**Action item**
Below are records; please write out exactly the lines from the first line through the line containing "sâu xa hơn.", with no pictures.

**** Recorded information

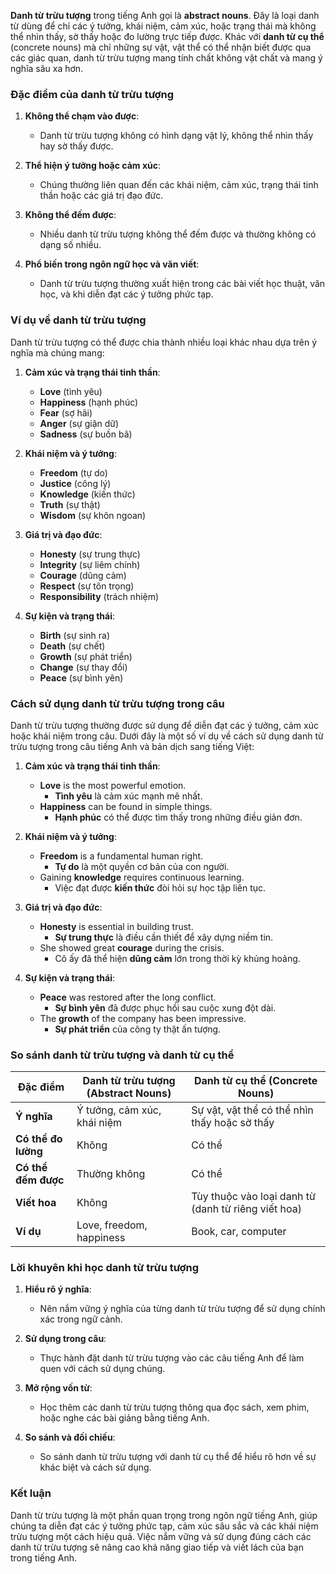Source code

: **Danh từ trừu tượng** trong tiếng Anh gọi là **abstract nouns**. Đây là loại danh từ dùng để chỉ các ý tưởng, khái niệm, cảm xúc, hoặc trạng thái mà không thể nhìn thấy, sờ thấy hoặc đo lường trực tiếp được. Khác với **danh từ cụ thể** (concrete nouns) mà chỉ những sự vật, vật thể có thể nhận biết được qua các giác quan, danh từ trừu tượng mang tính chất không vật chất và mang ý nghĩa sâu xa hơn.

### Đặc điểm của danh từ trừu tượng

1. **Không thể chạm vào được**:
   - Danh từ trừu tượng không có hình dạng vật lý, không thể nhìn thấy hay sờ thấy được.
   
2. **Thể hiện ý tưởng hoặc cảm xúc**:
   - Chúng thường liên quan đến các khái niệm, cảm xúc, trạng thái tinh thần hoặc các giá trị đạo đức.

3. **Không thể đếm được**:
   - Nhiều danh từ trừu tượng không thể đếm được và thường không có dạng số nhiều.

4. **Phổ biến trong ngôn ngữ học và văn viết**:
   - Danh từ trừu tượng thường xuất hiện trong các bài viết học thuật, văn học, và khi diễn đạt các ý tưởng phức tạp.

### Ví dụ về danh từ trừu tượng

Danh từ trừu tượng có thể được chia thành nhiều loại khác nhau dựa trên ý nghĩa mà chúng mang:

1. **Cảm xúc và trạng thái tinh thần**:
   - **Love** (tình yêu)
   - **Happiness** (hạnh phúc)
   - **Fear** (sợ hãi)
   - **Anger** (sự giận dữ)
   - **Sadness** (sự buồn bã)

2. **Khái niệm và ý tưởng**:
   - **Freedom** (tự do)
   - **Justice** (công lý)
   - **Knowledge** (kiến thức)
   - **Truth** (sự thật)
   - **Wisdom** (sự khôn ngoan)

3. **Giá trị và đạo đức**:
   - **Honesty** (sự trung thực)
   - **Integrity** (sự liêm chính)
   - **Courage** (dũng cảm)
   - **Respect** (sự tôn trọng)
   - **Responsibility** (trách nhiệm)

4. **Sự kiện và trạng thái**:
   - **Birth** (sự sinh ra)
   - **Death** (sự chết)
   - **Growth** (sự phát triển)
   - **Change** (sự thay đổi)
   - **Peace** (sự bình yên)

### Cách sử dụng danh từ trừu tượng trong câu

Danh từ trừu tượng thường được sử dụng để diễn đạt các ý tưởng, cảm xúc hoặc khái niệm trong câu. Dưới đây là một số ví dụ về cách sử dụng danh từ trừu tượng trong câu tiếng Anh và bản dịch sang tiếng Việt:

1. **Cảm xúc và trạng thái tinh thần**:
   - **Love** is the most powerful emotion.
     - **Tình yêu** là cảm xúc mạnh mẽ nhất.
   - **Happiness** can be found in simple things.
     - **Hạnh phúc** có thể được tìm thấy trong những điều giản đơn.

2. **Khái niệm và ý tưởng**:
   - **Freedom** is a fundamental human right.
     - **Tự do** là một quyền cơ bản của con người.
   - Gaining **knowledge** requires continuous learning.
     - Việc đạt được **kiến thức** đòi hỏi sự học tập liên tục.

3. **Giá trị và đạo đức**:
   - **Honesty** is essential in building trust.
     - **Sự trung thực** là điều cần thiết để xây dựng niềm tin.
   - She showed great **courage** during the crisis.
     - Cô ấy đã thể hiện **dũng cảm** lớn trong thời kỳ khủng hoảng.

4. **Sự kiện và trạng thái**:
   - **Peace** was restored after the long conflict.
     - **Sự bình yên** đã được phục hồi sau cuộc xung đột dài.
   - The **growth** of the company has been impressive.
     - **Sự phát triển** của công ty thật ấn tượng.

### So sánh danh từ trừu tượng và danh từ cụ thể

| **Đặc điểm**          | **Danh từ trừu tượng (Abstract Nouns)** | **Danh từ cụ thể (Concrete Nouns)**    |
|-----------------------|-----------------------------------------|----------------------------------------|
| **Ý nghĩa**           | Ý tưởng, cảm xúc, khái niệm             | Sự vật, vật thể có thể nhìn thấy hoặc sờ thấy |
| **Có thể đo lường**   | Không                                   | Có thể                                 |
| **Có thể đếm được**   | Thường không                             | Có thể                                 |
| **Viết hoa**          | Không                                    | Tùy thuộc vào loại danh từ (danh từ riêng viết hoa) |
| **Ví dụ**             | Love, freedom, happiness                | Book, car, computer                    |

### Lời khuyên khi học danh từ trừu tượng

1. **Hiểu rõ ý nghĩa**:
   - Nên nắm vững ý nghĩa của từng danh từ trừu tượng để sử dụng chính xác trong ngữ cảnh.

2. **Sử dụng trong câu**:
   - Thực hành đặt danh từ trừu tượng vào các câu tiếng Anh để làm quen với cách sử dụng chúng.

3. **Mở rộng vốn từ**:
   - Học thêm các danh từ trừu tượng thông qua đọc sách, xem phim, hoặc nghe các bài giảng bằng tiếng Anh.

4. **So sánh và đối chiếu**:
   - So sánh danh từ trừu tượng với danh từ cụ thể để hiểu rõ hơn về sự khác biệt và cách sử dụng.

### Kết luận

Danh từ trừu tượng là một phần quan trọng trong ngôn ngữ tiếng Anh, giúp chúng ta diễn đạt các ý tưởng phức tạp, cảm xúc sâu sắc và các khái niệm trừu tượng một cách hiệu quả. Việc nắm vững và sử dụng đúng cách các danh từ trừu tượng sẽ nâng cao khả năng giao tiếp và viết lách của bạn trong tiếng Anh.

********

**Result of the exercise**
Source code

: **Danh từ trừu tượng** trong tiếng Anh gọi là **abstract nouns**. Đây là loại danh từ dùng để chỉ các ý tưởng, khái niệm, cảm xúc, hoặc trạng thái mà không thể nhìn thấy, sờ thấy hoặc đo lường trực tiếp được. Khác với **danh từ cụ thể** (concrete nouns) mà chỉ những sự vật, vật thể có thể nhận biết được qua các giác quan, danh từ trừu tượng mang tính chất không vật chất và mang ý nghĩa sâu xa hơn.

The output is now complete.